Validation accuracy drops after loading model from checkpoint

I use this code to save my VAE model every epoch:

torch.save({'epoch' : epoch,
            'encoder' : encoder.state_dict(),
            'decoder' : decoder.state_dict(),
            'property_predictor_model' : property_predictor_model.state_dict(),
            'train_ids' : train_ids,
            'valid_ids' : valid_ids,
            'validationQuality' : validationQuality
}, '{}/model_checkpoint{}.pt'.format(out_dir, epoch))

And when I restart training, I use this code to initialize the model and to load the previous state:

model_encode = VAE_encode(**encoder_parameter).to(device)
model_decode = VAE_decode(**decoder_parameter).to(device)
model_prop_predict = property_predictor_model(**prop_pred_parameter).to(device)

model_encode.load_state_dict(checkpoint['encoder'])
model_decode.load_state_dict(checkpoint['decoder'])
model_prop_predict.load_state_dict(checkpoint['property_predictor_model'])

The Validation accuracy saved in the checkpoint itself would be around 60% yet running validation immediately after loading the model returns an accuracy of <10%. Training continues as if I just initialized the model randomly.
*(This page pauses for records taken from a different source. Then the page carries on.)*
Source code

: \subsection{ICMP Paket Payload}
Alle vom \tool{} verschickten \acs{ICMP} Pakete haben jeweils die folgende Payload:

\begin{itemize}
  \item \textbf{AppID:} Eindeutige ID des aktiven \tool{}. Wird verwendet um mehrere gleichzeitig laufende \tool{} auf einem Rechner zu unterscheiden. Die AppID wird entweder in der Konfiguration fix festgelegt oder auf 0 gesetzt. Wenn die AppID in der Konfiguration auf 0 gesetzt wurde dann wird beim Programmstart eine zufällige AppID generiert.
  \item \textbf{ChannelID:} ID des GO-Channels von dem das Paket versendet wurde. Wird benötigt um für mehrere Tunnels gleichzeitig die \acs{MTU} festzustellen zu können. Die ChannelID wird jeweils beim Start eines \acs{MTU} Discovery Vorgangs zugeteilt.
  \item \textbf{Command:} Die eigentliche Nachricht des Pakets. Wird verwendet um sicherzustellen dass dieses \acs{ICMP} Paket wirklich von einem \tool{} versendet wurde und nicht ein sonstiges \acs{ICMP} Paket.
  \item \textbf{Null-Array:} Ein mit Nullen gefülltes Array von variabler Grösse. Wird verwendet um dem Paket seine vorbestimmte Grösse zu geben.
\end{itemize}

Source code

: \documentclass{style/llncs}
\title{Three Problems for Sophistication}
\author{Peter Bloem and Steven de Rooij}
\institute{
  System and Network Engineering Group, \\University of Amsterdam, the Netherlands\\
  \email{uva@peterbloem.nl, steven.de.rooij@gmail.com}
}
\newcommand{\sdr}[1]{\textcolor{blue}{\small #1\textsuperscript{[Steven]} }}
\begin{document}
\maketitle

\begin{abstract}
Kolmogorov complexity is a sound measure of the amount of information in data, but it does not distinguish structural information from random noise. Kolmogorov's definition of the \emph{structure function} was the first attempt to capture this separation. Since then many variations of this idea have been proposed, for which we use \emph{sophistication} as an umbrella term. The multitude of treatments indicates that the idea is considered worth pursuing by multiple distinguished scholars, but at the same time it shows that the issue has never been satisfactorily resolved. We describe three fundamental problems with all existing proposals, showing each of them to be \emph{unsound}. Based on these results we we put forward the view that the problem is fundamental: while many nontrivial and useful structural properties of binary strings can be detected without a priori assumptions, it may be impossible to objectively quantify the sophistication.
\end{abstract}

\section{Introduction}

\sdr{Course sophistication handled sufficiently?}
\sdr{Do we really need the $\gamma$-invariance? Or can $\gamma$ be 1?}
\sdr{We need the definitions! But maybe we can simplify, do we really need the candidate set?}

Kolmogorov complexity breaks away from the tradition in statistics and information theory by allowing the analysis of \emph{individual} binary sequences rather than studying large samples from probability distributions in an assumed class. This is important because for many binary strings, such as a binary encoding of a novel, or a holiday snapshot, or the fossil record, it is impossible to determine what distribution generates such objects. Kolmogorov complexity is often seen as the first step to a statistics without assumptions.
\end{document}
The Validation accuracy before and after i load the state is different, so it’s loading something, just not the right thing. Any ideas why this is happening.

Interesting note: If I use my debugger and load the checkpoint right after it gets saved, the validation accuracy is maintained, but if I cancel my script and load up the same checkpoint, accuracy is <10% again.